### GIVEN RECORDS
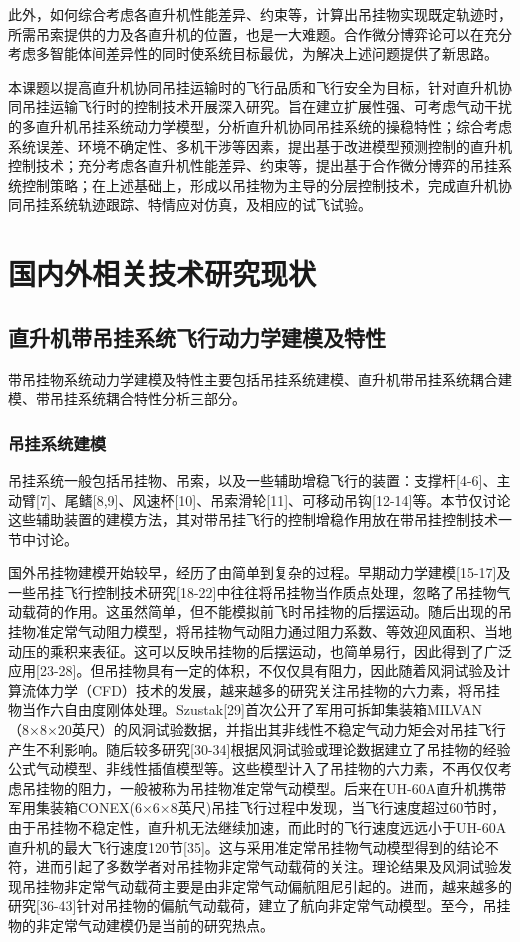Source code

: 此外，如何综合考虑各直升机性能差异、约束等，计算出吊挂物实现既定轨迹时，所需吊索提供的力及各直升机的位置，也是一大难题。合作微分博弈论可以在充分考虑多智能体间差异性的同时使系统目标最优，为解决上述问题提供了新思路。

本课题以提高直升机协同吊挂运输时的飞行品质和飞行安全为目标，针对直升机协同吊挂运输飞行时的控制技术开展深入研究。旨在建立扩展性强、可考虑气动干扰的多直升机吊挂系统动力学模型，分析直升机协同吊挂系统的操稳特性；综合考虑系统误差、环境不确定性、多机干涉等因素，提出基于改进模型预测控制的直升机控制技术；充分考虑各直升机性能差异、约束等，提出基于合作微分博弈的吊挂系统控制策略；在上述基础上，形成以吊挂物为主导的分层控制技术，完成直升机协同吊挂系统轨迹跟踪、特情应对仿真，及相应的试飞试验。

\section{国内外相关技术研究现状}
\subsection{直升机带吊挂系统飞行动力学建模及特性}
带吊挂物系统动力学建模及特性主要包括吊挂系统建模、直升机带吊挂系统耦合建模、带吊挂系统耦合特性分析三部分。
\subsubsection{吊挂系统建模}
吊挂系统一般包括吊挂物、吊索，以及一些辅助增稳飞行的装置：支撑杆[4-6]、主动臂[7]、尾鳍[8,9]、风速杯[10]、吊索滑轮[11]、可移动吊钩[12-14]等。本节仅讨论这些辅助装置的建模方法，其对带吊挂飞行的控制增稳作用放在带吊挂控制技术一节中讨论。

国外吊挂物建模开始较早，经历了由简单到复杂的过程。早期动力学建模[15-17]及一些吊挂飞行控制技术研究[18-22]中往往将吊挂物当作质点处理，忽略了吊挂物气动载荷的作用。这虽然简单，但不能模拟前飞时吊挂物的后摆运动。随后出现的吊挂物准定常气动阻力模型，将吊挂物气动阻力通过阻力系数、等效迎风面积、当地动压的乘积来表征。这可以反映吊挂物的后摆运动，也简单易行，因此得到了广泛应用[23-28]。但吊挂物具有一定的体积，不仅仅具有阻力，因此随着风洞试验及计算流体力学（CFD）技术的发展，越来越多的研究关注吊挂物的六力素，将吊挂物当作六自由度刚体处理。Szustak[29]首次公开了军用可拆卸集装箱MILVAN（8×8×20英尺）的风洞试验数据，并指出其非线性不稳定气动力矩会对吊挂飞行产生不利影响。随后较多研究[30-34]根据风洞试验或理论数据建立了吊挂物的经验公式气动模型、非线性插值模型等。这些模型计入了吊挂物的六力素，不再仅仅考虑吊挂物的阻力，一般被称为吊挂物准定常气动模型。后来在UH-60A直升机携带军用集装箱CONEX(6×6×8英尺)吊挂飞行过程中发现，当飞行速度超过60节时，由于吊挂物不稳定性，直升机无法继续加速，而此时的飞行速度远远小于UH-60A直升机的最大飞行速度120节[35]。这与采用准定常吊挂物气动模型得到的结论不符，进而引起了多数学者对吊挂物非定常气动载荷的关注。理论结果及风洞试验发现吊挂物非定常气动载荷主要是由非定常气动偏航阻尼引起的。进而，越来越多的研究[36-43]针对吊挂物的偏航气动载荷，建立了航向非定常气动模型。至今，吊挂物的非定常气动建模仍是当前的研究热点。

### ASSIGNMENT
Give the records above again in full and exactly, but exclude every picture.

### SOLUTION FOR THIS TASK
Source code

: 此外，如何综合考虑各直升机性能差异、约束等，计算出吊挂物实现既定轨迹时，所需吊索提供的力及各直升机的位置，也是一大难题。合作微分博弈论可以在充分考虑多智能体间差异性的同时使系统目标最优，为解决上述问题提供了新思路。

本课题以提高直升机协同吊挂运输时的飞行品质和飞行安全为目标，针对直升机协同吊挂运输飞行时的控制技术开展深入研究。旨在建立扩展性强、可考虑气动干扰的多直升机吊挂系统动力学模型，分析直升机协同吊挂系统的操稳特性；综合考虑系统误差、环境不确定性、多机干涉等因素，提出基于改进模型预测控制的直升机控制技术；充分考虑各直升机性能差异、约束等，提出基于合作微分博弈的吊挂系统控制策略；在上述基础上，形成以吊挂物为主导的分层控制技术，完成直升机协同吊挂系统轨迹跟踪、特情应对仿真，及相应的试飞试验。

\section{国内外相关技术研究现状}
\subsection{直升机带吊挂系统飞行动力学建模及特性}
带吊挂物系统动力学建模及特性主要包括吊挂系统建模、直升机带吊挂系统耦合建模、带吊挂系统耦合特性分析三部分。
\subsubsection{吊挂系统建模}
吊挂系统一般包括吊挂物、吊索，以及一些辅助增稳飞行的装置：支撑杆[4-6]、主动臂[7]、尾鳍[8,9]、风速杯[10]、吊索滑轮[11]、可移动吊钩[12-14]等。本节仅讨论这些辅助装置的建模方法，其对带吊挂飞行的控制增稳作用放在带吊挂控制技术一节中讨论。

国外吊挂物建模开始较早，经历了由简单到复杂的过程。早期动力学建模[15-17]及一些吊挂飞行控制技术研究[18-22]中往往将吊挂物当作质点处理，忽略了吊挂物气动载荷的作用。这虽然简单，但不能模拟前飞时吊挂物的后摆运动。随后出现的吊挂物准定常气动阻力模型，将吊挂物气动阻力通过阻力系数、等效迎风面积、当地动压的乘积来表征。这可以反映吊挂物的后摆运动，也简单易行，因此得到了广泛应用[23-28]。但吊挂物具有一定的体积，不仅仅具有阻力，因此随着风洞试验及计算流体力学（CFD）技术的发展，越来越多的研究关注吊挂物的六力素，将吊挂物当作六自由度刚体处理。Szustak[29]首次公开了军用可拆卸集装箱MILVAN（8×8×20英尺）的风洞试验数据，并指出其非线性不稳定气动力矩会对吊挂飞行产生不利影响。随后较多研究[30-34]根据风洞试验或理论数据建立了吊挂物的经验公式气动模型、非线性插值模型等。这些模型计入了吊挂物的六力素，不再仅仅考虑吊挂物的阻力，一般被称为吊挂物准定常气动模型。后来在UH-60A直升机携带军用集装箱CONEX(6×6×8英尺)吊挂飞行过程中发现，当飞行速度超过60节时，由于吊挂物不稳定性，直升机无法继续加速，而此时的飞行速度远远小于UH-60A直升机的最大飞行速度120节[35]。这与采用准定常吊挂物气动模型得到的结论不符，进而引起了多数学者对吊挂物非定常气动载荷的关注。理论结果及风洞试验发现吊挂物非定常气动载荷主要是由非定常气动偏航阻尼引起的。进而，越来越多的研究[36-43]针对吊挂物的偏航气动载荷，建立了航向非定常气动模型。至今，吊挂物的非定常气动建模仍是当前的研究热点。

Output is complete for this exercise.